2 My brethren, count it all joy when you fall into various trials, 3 knowing that the testing of your faith produces patience.
So many times have I joked that I will never pray for God to teach me patience because then I will be tested and taught patience, probably not in a way that would be easy. And that is what happens.
In James 3 in the New King James Version, the word at the end of the verse it patience, but other versions, and some comparable definitions, are perseverance or endurance. In context, those words may better descriptors.
Google defines patience as “the capacity to accept or tolerate delay, trouble, or suffering without getting angry or upset.” It implies some sort of ability to wait things out.
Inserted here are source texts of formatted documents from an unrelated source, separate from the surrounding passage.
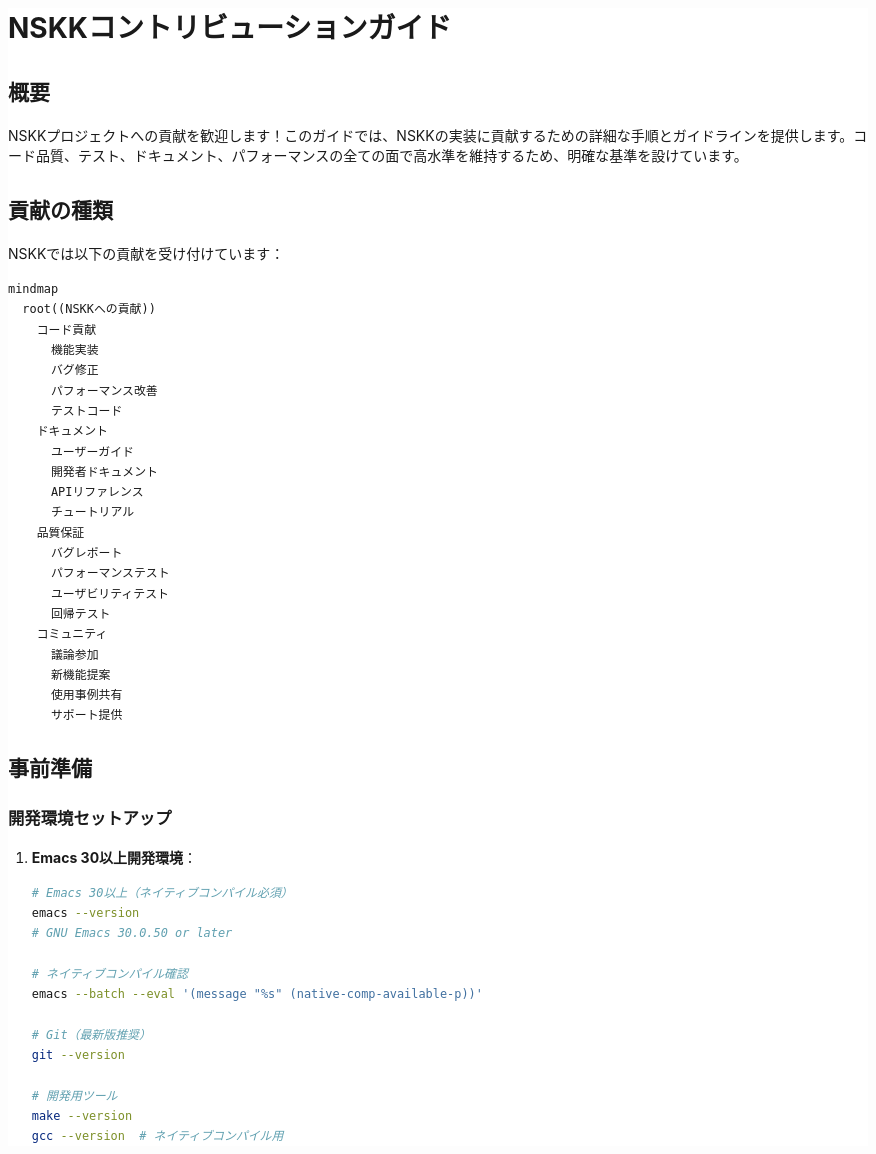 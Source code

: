 # NSKKコントリビューションガイド

## 概要

NSKKプロジェクトへの貢献を歓迎します！このガイドでは、NSKKの実装に貢献するための詳細な手順とガイドラインを提供します。コード品質、テスト、ドキュメント、パフォーマンスの全ての面で高水準を維持するため、明確な基準を設けています。

## 貢献の種類

NSKKでは以下の貢献を受け付けています：

```mermaid
mindmap
  root((NSKKへの貢献))
    コード貢献
      機能実装
      バグ修正
      パフォーマンス改善
      テストコード
    ドキュメント
      ユーザーガイド
      開発者ドキュメント
      APIリファレンス
      チュートリアル
    品質保証
      バグレポート
      パフォーマンステスト
      ユーザビリティテスト
      回帰テスト
    コミュニティ
      議論参加
      新機能提案
      使用事例共有
      サポート提供
```

## 事前準備

### 開発環境セットアップ

1. **Emacs 30以上開発環境**：
   ```bash
   # Emacs 30以上（ネイティブコンパイル必須）
   emacs --version
   # GNU Emacs 30.0.50 or later

   # ネイティブコンパイル確認
   emacs --batch --eval '(message "%s" (native-comp-available-p))'

   # Git（最新版推奨）
   git --version

   # 開発用ツール
   make --version
   gcc --version  # ネイティブコンパイル用
   ```
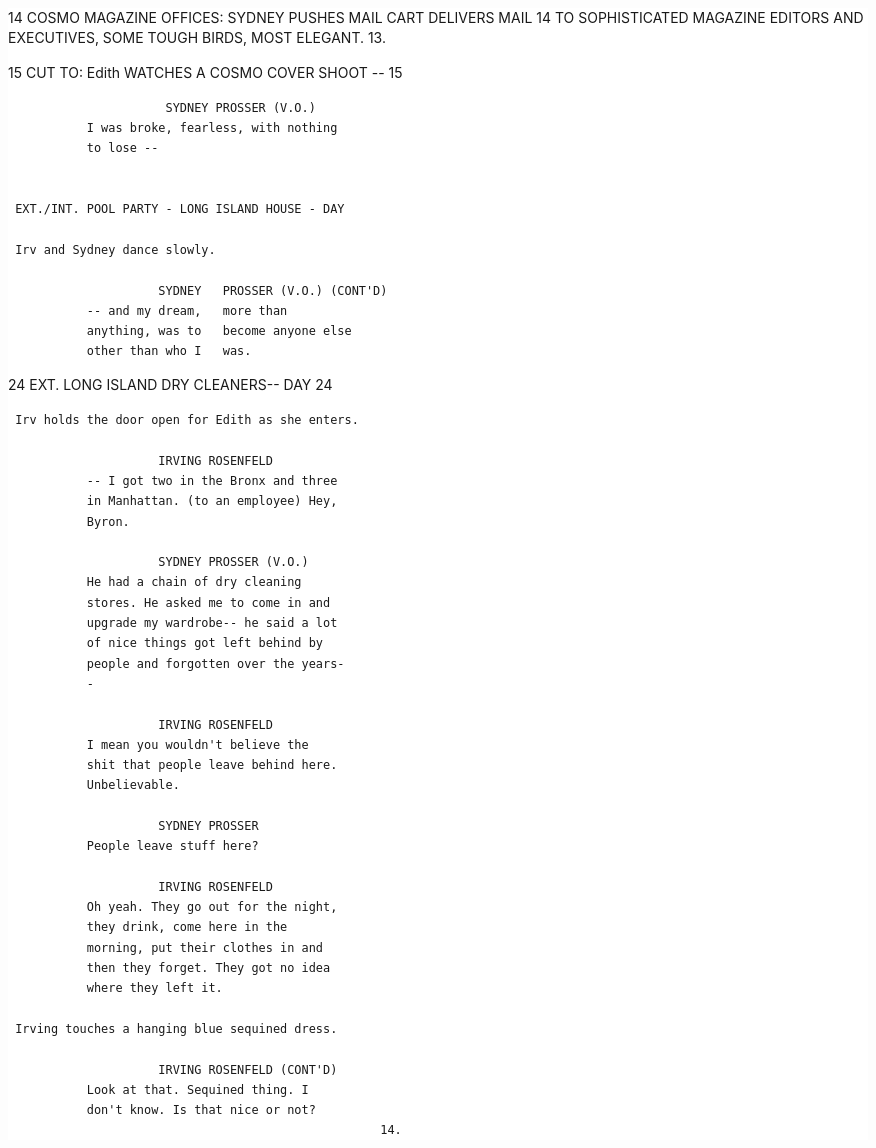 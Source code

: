 
14   COSMO MAGAZINE OFFICES: SYDNEY PUSHES MAIL CART DELIVERS MAIL    14
     TO SOPHISTICATED MAGAZINE EDITORS AND EXECUTIVES, SOME TOUGH
     BIRDS, MOST ELEGANT.
                                                            13.


15   CUT TO: Edith WATCHES A COSMO COVER SHOOT --                 15

                          SYDNEY PROSSER (V.O.)
               I was broke, fearless, with nothing
               to lose --


     EXT./INT. POOL PARTY - LONG ISLAND HOUSE - DAY

     Irv and Sydney dance slowly.

                         SYDNEY   PROSSER (V.O.) (CONT'D)
               -- and my dream,   more than
               anything, was to   become anyone else
               other than who I   was.


24   EXT. LONG ISLAND DRY CLEANERS-- DAY                          24

     Irv holds the door open for Edith as she enters.

                         IRVING ROSENFELD
               -- I got two in the Bronx and three
               in Manhattan. (to an employee) Hey,
               Byron.

                         SYDNEY PROSSER (V.O.)
               He had a chain of dry cleaning
               stores. He asked me to come in and
               upgrade my wardrobe-- he said a lot
               of nice things got left behind by
               people and forgotten over the years-
               -

                         IRVING ROSENFELD
               I mean you wouldn't believe the
               shit that people leave behind here.
               Unbelievable.

                         SYDNEY PROSSER
               People leave stuff here?

                         IRVING ROSENFELD
               Oh yeah. They go out for the night,
               they drink, come here in the
               morning, put their clothes in and
               then they forget. They got no idea
               where they left it.

     Irving touches a hanging blue sequined dress.

                         IRVING ROSENFELD (CONT'D)
               Look at that. Sequined thing. I
               don't know. Is that nice or not?
                                                        14.
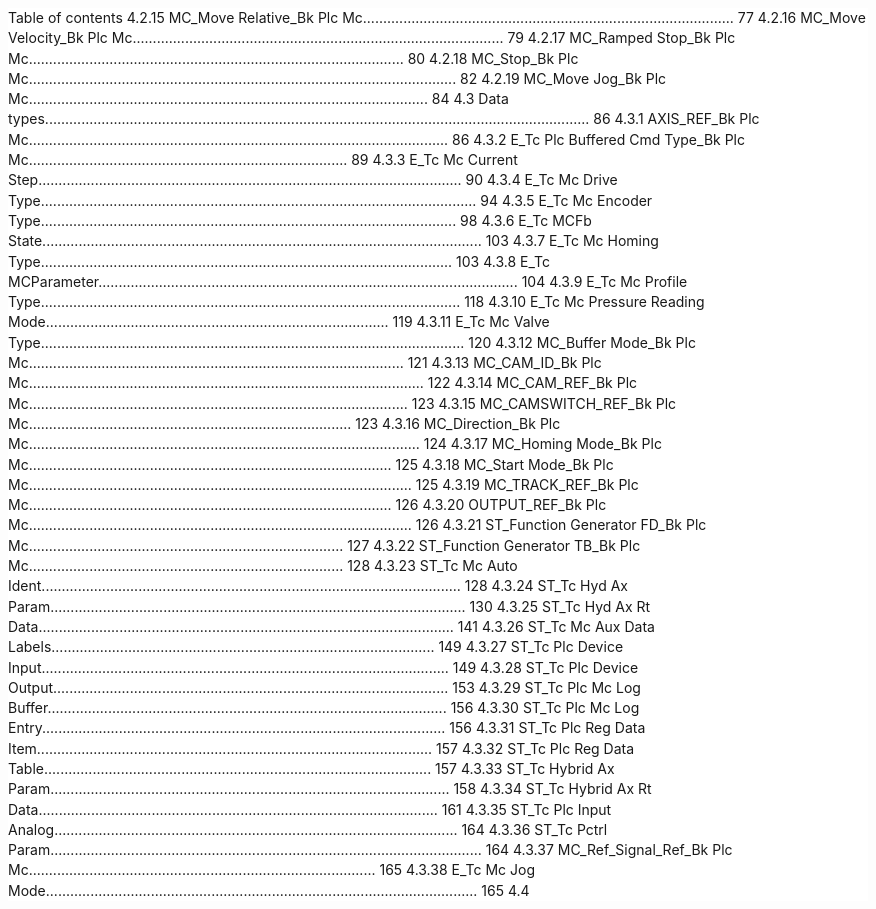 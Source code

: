 Table of contents 4.2.15 MC_Move Relative_Bk Plc Mc............................................................................................ 77 4.2.16 MC_Move Velocity_Bk Plc Mc............................................................................................ 79 4.2.17 MC_Ramped Stop_Bk Plc Mc............................................................................................. 80 4.2.18 MC_Stop_Bk Plc Mc.......................................................................................................... 82 4.2.19 MC_Move Jog_Bk Plc Mc................................................................................................... 84 4.3 Data types....................................................................................................................................... 86 4.3.1 AXIS_REF_Bk Plc Mc........................................................................................................ 86 4.3.2 E_Tc Plc Buffered Cmd Type_Bk Plc Mc............................................................................... 89 4.3.3 E_Tc Mc Current Step......................................................................................................... 90 4.3.4 E_Tc Mc Drive Type............................................................................................................ 94 4.3.5 E_Tc Mc Encoder Type....................................................................................................... 98 4.3.6 E_Tc MCFb State............................................................................................................. 103 4.3.7 E_Tc Mc Homing Type...................................................................................................... 103 4.3.8 E_Tc MCParameter........................................................................................................ 104 4.3.9 E_Tc Mc Profile Type........................................................................................................ 118 4.3.10 E_Tc Mc Pressure Reading Mode..................................................................................... 119 4.3.11 E_Tc Mc Valve Type......................................................................................................... 120 4.3.12 MC_Buffer Mode_Bk Plc Mc............................................................................................. 121 4.3.13 MC_CAM_ID_Bk Plc Mc.................................................................................................. 122 4.3.14 MC_CAM_REF_Bk Plc Mc.............................................................................................. 123 4.3.15 MC_CAMSWITCH_REF_Bk Plc Mc................................................................................ 123 4.3.16 MC_Direction_Bk Plc Mc................................................................................................. 124 4.3.17 MC_Homing Mode_Bk Plc Mc.......................................................................................... 125 4.3.18 MC_Start Mode_Bk Plc Mc............................................................................................... 125 4.3.19 MC_TRACK_REF_Bk Plc Mc.......................................................................................... 126 4.3.20 OUTPUT_REF_Bk Plc Mc............................................................................................... 126 4.3.21 ST_Function Generator FD_Bk Plc Mc.............................................................................. 127 4.3.22 ST_Function Generator TB_Bk Plc Mc.............................................................................. 128 4.3.23 ST_Tc Mc Auto Ident........................................................................................................ 128 4.3.24 ST_Tc Hyd Ax Param....................................................................................................... 130 4.3.25 ST_Tc Hyd Ax Rt Data....................................................................................................... 141 4.3.26 ST_Tc Mc Aux Data Labels............................................................................................... 149 4.3.27 ST_Tc Plc Device Input..................................................................................................... 149 4.3.28 ST_Tc Plc Device Output.................................................................................................. 153 4.3.29 ST_Tc Plc Mc Log Buffer................................................................................................... 156 4.3.30 ST_Tc Plc Mc Log Entry.................................................................................................... 156 4.3.31 ST_Tc Plc Reg Data Item.................................................................................................. 157 4.3.32 ST_Tc Plc Reg Data Table................................................................................................ 157 4.3.33 ST_Tc Hybrid Ax Param................................................................................................... 158 4.3.34 ST_Tc Hybrid Ax Rt Data................................................................................................... 161 4.3.35 ST_Tc Plc Input Analog.................................................................................................... 164 4.3.36 ST_Tc Pctrl Param........................................................................................................... 164 4.3.37 MC_Ref_Signal_Ref_Bk Plc Mc...................................................................................... 165 4.3.38 E_Tc Mc Jog Mode........................................................................................................... 165 4.4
Webster’s 1828 dictionary describes it as “The suffering of afflictions, pain, toil, calamity, provocation or other evil, with a calm, unruffled temper; endurance without murmuring or fretfulness. patience may spring from constitutional fortitude, from a kind of heroic pride, or from christian submission to the divine will.” The definitions are similar. The difference to me is two words: constitutional fortitude. It implies a strength that comes from the divine will. God’s will. And strength from God cannot be overcome.
The trouble for me, the hard part I mean, is verse 2. “Count it all joy.” When things go hard, during those trials, temptations, and tough times, it’s very hard to not only be thankful you’re getting that, but to be happy that it’s happening. Yet that is exactly what James is telling us to do.
This week was a tough one for me. Not that something life changing or something super crazy happened. It’s just the daily struggles that come. I’d pray against one temptation, and here comes another one. I’ve been angry this week. Hurt my arm, which puts me in pain and it’s easy to be angry in pain. I was so busy looking out for the main temptation, I neglected to be on guard against the easy tactics the enemy uses. And that’s what these are: attacks.
But if God is allowing it, he’s using it. It builds faith in the strength of God. It builds perseverance, endurance, and patience. It’s like a muscle. The more you work it out, the stronger it gets. It’s the sanctification process. The purification process, like a metal being held to the fire to remove the impurities.
But why would I want to be happy that it happens this way? Why would I want to be? What is obvious is that it means God is working on us, making us into the person He created us to be and wills for us to be. And that is incredibly awesome. God created us for a purpose to glorify Him.
So what did I learn this week? Don’t let my trials and pain go to waste. Be happy that the Almighty God, creator of the entire universe is giving me personal attention to mold me into what He wants. It will be hard to take joy in that, but just like trials make my faith stronger, they will make my joy stronger, too.